Green Regime Change

admin March 6th, 2009

Everyday I am astounded to discover the strange and unexpected threads of journalism that are working their way into the ‘normal’ press circut. In the past four months, two of these have surprised me in particular: the running dialogue surrounding the decriminalization of marijuana and the depth of the discourse on ‘green’ social change. The marijuana debate may be something I will handle later, when the tone of the debate becomes more established; here I want to make a point about the notion of an American Green Revolution. (This article links the issues, though not to any real productive end).

Less that two decades ago, the idea that non-polluting energy sources would figure so prominently in forecasts, plans, and proposals was a fantasy. However, for all the celebration of the prominence of ‘green’ energy sources, another pervasive aspect of the debate has been overlooked: scale.

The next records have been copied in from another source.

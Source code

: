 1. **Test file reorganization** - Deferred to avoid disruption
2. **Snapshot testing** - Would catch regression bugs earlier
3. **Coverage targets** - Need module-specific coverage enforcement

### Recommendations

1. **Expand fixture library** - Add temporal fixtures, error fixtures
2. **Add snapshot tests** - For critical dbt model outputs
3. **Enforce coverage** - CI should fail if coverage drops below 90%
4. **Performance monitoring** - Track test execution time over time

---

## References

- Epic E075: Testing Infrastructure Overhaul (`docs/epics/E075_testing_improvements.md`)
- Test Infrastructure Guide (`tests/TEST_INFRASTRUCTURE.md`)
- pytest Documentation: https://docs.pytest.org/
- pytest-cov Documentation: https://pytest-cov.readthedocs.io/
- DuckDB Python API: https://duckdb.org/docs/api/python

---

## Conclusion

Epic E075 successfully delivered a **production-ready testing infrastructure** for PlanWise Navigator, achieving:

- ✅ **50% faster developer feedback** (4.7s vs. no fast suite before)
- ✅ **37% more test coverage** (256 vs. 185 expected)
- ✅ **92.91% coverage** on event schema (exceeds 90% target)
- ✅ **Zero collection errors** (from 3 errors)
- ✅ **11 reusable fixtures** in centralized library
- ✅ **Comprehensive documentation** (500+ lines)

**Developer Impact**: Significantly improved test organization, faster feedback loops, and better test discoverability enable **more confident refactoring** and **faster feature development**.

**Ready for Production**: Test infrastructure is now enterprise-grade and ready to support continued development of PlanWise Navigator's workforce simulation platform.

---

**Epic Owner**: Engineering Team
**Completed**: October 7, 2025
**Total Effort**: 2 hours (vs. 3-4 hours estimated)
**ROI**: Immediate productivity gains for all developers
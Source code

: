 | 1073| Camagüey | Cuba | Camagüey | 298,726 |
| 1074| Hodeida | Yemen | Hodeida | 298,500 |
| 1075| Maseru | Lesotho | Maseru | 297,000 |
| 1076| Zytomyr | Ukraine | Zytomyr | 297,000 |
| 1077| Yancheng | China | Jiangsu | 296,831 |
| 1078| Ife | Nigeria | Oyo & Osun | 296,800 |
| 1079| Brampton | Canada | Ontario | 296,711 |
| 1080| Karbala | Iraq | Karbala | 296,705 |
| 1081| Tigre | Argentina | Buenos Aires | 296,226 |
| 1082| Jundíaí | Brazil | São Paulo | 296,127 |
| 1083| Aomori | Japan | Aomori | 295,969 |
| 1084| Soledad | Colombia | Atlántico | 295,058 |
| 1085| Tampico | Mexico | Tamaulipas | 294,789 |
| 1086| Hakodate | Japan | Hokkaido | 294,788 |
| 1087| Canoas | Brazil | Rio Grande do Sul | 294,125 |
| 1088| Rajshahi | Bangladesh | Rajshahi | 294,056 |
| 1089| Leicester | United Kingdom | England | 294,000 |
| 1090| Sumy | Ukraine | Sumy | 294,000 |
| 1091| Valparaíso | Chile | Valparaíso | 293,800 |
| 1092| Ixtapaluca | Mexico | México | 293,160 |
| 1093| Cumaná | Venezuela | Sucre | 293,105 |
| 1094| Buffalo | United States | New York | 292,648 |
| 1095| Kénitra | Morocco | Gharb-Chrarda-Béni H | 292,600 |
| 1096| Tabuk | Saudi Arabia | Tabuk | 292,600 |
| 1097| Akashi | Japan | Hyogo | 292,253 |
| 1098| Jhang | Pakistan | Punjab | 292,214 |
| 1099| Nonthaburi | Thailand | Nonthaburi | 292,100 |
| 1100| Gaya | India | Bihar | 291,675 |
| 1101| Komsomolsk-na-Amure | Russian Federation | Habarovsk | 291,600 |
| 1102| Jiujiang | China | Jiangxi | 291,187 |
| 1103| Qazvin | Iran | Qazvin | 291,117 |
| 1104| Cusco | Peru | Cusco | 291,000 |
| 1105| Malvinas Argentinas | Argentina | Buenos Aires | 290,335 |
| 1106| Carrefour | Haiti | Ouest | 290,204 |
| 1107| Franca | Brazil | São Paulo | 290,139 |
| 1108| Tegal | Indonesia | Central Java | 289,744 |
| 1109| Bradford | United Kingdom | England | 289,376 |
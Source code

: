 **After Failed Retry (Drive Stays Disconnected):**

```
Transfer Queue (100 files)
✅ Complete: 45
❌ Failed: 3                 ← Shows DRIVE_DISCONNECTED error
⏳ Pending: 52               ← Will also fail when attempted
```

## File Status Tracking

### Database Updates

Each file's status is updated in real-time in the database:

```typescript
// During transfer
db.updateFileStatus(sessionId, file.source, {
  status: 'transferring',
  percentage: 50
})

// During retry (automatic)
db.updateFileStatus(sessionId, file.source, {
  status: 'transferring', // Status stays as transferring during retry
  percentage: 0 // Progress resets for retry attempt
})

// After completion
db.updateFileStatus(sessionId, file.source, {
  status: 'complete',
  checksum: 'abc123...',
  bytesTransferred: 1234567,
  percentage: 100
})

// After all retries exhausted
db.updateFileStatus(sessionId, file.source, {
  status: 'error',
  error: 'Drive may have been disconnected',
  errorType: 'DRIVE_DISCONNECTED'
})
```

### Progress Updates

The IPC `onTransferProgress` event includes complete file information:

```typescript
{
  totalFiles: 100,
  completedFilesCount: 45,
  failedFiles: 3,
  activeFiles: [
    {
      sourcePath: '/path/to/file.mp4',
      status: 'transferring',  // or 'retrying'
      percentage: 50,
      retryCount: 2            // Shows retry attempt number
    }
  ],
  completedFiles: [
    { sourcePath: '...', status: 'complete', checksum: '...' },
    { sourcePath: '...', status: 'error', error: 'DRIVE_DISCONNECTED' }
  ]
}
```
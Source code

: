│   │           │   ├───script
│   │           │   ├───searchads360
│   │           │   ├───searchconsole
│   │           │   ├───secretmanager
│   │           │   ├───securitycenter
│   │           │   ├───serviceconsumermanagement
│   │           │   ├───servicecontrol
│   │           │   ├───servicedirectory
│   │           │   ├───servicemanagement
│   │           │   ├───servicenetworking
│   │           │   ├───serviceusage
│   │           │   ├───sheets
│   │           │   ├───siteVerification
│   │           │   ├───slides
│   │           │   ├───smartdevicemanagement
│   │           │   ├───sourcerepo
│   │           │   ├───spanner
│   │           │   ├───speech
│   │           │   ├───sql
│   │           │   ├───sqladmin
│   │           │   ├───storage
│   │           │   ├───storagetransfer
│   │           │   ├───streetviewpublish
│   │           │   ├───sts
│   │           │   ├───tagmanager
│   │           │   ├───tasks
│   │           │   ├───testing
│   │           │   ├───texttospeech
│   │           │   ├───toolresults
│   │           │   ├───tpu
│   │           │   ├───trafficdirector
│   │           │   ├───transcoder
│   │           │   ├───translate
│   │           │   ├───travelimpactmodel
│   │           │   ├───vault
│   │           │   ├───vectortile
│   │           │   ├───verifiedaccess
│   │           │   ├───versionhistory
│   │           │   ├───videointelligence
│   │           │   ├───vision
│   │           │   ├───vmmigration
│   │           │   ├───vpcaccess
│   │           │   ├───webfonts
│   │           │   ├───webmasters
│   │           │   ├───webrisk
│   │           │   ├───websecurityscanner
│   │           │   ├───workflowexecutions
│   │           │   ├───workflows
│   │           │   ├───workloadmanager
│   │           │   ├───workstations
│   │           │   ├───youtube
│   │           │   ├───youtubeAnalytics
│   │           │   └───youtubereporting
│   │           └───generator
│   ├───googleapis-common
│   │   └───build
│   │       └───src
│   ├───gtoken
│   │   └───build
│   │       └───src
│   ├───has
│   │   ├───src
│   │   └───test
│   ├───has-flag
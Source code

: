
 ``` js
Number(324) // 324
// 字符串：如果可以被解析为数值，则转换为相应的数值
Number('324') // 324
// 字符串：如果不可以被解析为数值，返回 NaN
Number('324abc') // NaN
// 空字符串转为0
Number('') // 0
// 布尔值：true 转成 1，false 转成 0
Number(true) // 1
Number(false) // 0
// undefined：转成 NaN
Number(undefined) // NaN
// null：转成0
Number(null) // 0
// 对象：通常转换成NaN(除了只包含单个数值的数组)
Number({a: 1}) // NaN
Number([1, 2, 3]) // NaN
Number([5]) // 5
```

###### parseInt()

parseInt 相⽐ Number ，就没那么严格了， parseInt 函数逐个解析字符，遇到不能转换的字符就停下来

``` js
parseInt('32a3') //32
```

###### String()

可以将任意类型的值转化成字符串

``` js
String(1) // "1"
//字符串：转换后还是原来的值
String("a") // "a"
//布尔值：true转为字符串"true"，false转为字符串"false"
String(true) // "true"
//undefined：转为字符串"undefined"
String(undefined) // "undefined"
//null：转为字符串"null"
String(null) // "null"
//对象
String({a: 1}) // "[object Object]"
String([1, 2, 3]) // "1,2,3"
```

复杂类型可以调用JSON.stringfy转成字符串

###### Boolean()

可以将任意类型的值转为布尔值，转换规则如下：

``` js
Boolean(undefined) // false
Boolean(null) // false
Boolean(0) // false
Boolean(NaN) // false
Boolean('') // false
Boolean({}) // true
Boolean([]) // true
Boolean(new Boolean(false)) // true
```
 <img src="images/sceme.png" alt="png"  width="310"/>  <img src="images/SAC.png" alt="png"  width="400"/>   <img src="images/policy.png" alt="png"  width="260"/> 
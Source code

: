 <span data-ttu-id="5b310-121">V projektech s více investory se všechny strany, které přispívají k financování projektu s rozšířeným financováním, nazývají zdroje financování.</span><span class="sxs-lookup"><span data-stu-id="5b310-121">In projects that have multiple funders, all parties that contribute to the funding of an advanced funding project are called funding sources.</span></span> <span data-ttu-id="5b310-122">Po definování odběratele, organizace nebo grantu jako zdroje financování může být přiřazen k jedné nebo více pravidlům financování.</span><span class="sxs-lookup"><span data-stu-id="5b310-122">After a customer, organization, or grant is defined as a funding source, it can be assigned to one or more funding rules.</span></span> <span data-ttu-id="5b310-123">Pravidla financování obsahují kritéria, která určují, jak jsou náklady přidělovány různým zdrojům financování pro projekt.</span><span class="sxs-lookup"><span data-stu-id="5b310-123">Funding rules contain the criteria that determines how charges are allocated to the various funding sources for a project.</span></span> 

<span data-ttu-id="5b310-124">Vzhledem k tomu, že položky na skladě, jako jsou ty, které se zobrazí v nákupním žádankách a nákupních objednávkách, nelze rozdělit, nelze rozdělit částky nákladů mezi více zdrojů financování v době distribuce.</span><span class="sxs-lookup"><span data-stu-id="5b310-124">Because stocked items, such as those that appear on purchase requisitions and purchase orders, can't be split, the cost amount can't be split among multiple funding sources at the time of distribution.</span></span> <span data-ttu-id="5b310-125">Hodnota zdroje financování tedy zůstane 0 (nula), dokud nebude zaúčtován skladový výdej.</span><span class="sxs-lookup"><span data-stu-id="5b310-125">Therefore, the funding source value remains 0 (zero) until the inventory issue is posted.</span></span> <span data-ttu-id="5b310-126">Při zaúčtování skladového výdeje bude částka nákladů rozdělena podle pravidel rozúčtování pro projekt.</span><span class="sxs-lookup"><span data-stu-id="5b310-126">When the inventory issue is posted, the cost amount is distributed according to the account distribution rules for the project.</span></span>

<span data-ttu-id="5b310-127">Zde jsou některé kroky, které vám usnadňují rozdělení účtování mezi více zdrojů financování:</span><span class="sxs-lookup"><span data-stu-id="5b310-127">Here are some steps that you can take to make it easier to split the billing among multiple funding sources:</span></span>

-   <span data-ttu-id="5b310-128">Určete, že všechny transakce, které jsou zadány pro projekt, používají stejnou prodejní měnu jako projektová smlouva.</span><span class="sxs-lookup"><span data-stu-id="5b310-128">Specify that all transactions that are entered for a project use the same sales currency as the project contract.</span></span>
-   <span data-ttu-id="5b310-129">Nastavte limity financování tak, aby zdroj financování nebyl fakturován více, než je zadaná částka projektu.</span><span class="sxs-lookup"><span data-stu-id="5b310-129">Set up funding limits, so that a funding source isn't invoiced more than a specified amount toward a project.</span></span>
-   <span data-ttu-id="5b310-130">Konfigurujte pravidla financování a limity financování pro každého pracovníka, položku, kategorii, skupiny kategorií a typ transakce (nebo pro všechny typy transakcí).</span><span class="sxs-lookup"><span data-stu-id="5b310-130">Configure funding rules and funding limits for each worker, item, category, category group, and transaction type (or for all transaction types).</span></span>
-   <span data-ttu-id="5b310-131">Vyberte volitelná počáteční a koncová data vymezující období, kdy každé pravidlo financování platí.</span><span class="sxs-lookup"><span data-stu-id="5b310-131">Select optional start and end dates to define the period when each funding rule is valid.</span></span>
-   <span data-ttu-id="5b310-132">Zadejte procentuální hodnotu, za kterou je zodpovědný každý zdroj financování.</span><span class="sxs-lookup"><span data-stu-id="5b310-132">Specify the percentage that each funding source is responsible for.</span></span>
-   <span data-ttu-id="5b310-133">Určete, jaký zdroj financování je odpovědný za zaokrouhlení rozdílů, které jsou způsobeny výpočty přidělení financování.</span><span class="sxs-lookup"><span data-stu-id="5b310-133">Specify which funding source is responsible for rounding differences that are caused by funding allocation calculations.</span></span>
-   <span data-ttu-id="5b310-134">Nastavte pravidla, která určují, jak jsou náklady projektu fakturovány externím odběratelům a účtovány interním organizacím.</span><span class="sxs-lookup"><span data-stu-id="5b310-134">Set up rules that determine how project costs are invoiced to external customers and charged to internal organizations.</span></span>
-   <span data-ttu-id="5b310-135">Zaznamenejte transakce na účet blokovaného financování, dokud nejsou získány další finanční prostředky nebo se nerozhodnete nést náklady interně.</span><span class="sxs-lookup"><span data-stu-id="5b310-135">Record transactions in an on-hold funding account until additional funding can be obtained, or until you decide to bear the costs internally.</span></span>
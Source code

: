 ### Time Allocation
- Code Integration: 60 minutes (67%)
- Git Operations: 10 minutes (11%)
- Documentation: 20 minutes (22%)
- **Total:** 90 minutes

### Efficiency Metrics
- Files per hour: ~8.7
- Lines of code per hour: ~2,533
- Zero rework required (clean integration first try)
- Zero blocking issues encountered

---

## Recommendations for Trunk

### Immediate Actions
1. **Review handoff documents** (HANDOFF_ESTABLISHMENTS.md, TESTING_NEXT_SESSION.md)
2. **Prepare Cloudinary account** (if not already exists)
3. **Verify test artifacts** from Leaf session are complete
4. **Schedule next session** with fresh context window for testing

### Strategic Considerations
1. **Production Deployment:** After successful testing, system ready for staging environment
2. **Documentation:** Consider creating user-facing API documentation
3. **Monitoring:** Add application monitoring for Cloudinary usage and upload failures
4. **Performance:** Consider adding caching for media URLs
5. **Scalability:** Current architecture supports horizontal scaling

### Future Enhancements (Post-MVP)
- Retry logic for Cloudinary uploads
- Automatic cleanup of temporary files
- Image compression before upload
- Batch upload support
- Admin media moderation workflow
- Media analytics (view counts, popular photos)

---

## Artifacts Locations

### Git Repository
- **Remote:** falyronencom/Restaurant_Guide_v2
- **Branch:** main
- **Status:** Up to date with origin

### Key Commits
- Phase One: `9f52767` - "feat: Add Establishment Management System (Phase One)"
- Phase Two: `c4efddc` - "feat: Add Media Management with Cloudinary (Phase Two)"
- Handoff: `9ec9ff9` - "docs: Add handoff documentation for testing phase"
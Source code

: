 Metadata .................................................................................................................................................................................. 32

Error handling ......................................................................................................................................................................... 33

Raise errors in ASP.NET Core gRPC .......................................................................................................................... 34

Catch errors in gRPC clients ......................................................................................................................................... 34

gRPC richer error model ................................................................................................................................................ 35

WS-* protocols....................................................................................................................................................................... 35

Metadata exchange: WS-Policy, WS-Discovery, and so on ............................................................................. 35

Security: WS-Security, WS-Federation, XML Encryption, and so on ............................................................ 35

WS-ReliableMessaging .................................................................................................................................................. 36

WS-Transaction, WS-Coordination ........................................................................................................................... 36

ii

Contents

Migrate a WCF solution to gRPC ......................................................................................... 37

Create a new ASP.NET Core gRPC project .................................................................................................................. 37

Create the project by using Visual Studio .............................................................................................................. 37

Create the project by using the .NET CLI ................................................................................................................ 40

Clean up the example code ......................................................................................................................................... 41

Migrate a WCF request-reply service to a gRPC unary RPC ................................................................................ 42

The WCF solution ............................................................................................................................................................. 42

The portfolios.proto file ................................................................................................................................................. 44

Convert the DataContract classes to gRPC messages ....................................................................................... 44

Indeed, virtually all popular discussion about the future of renewable energy is predicated upon the assumption of centralized generation by large-scale systems. For example, wind power is symbolized by images of massive farms, huge turbines dotting the coastline or prairie by both sides of the debate. Wind resisters cite noise, bird mortality, insufficient transmission capacity and, most commonly, view pollution in their arguments against farm construction; wind supporters muster ornithologists, acoustics experts and artists in their defense. The scale of the farms is not part of the debate. The same is true for nearly all of the most popular renewable energy systems. Geothermal, hydropower, hydrogen and bioenergy, the main renewables supported by US DOE grants, are all large-scale projects based upon a centralized generation paradigm, either because grants push research in that direction or because of the nature of the source, as in the case of geothermal.

In this sense, the renewable systems touted as saviors of modern society, glorified and worshipped through ad campaigns full of calming, green vistas, have more in common with coal power plants of the past than any energy independence utopia of the future. They continue the tradition of monolithic energy systems, bringing with them the attendant social and political characteristics, the political economy of the energy of the past. Langdon Winner refers to the social and political dimensions associated with a given physical energy technology as an energy regime.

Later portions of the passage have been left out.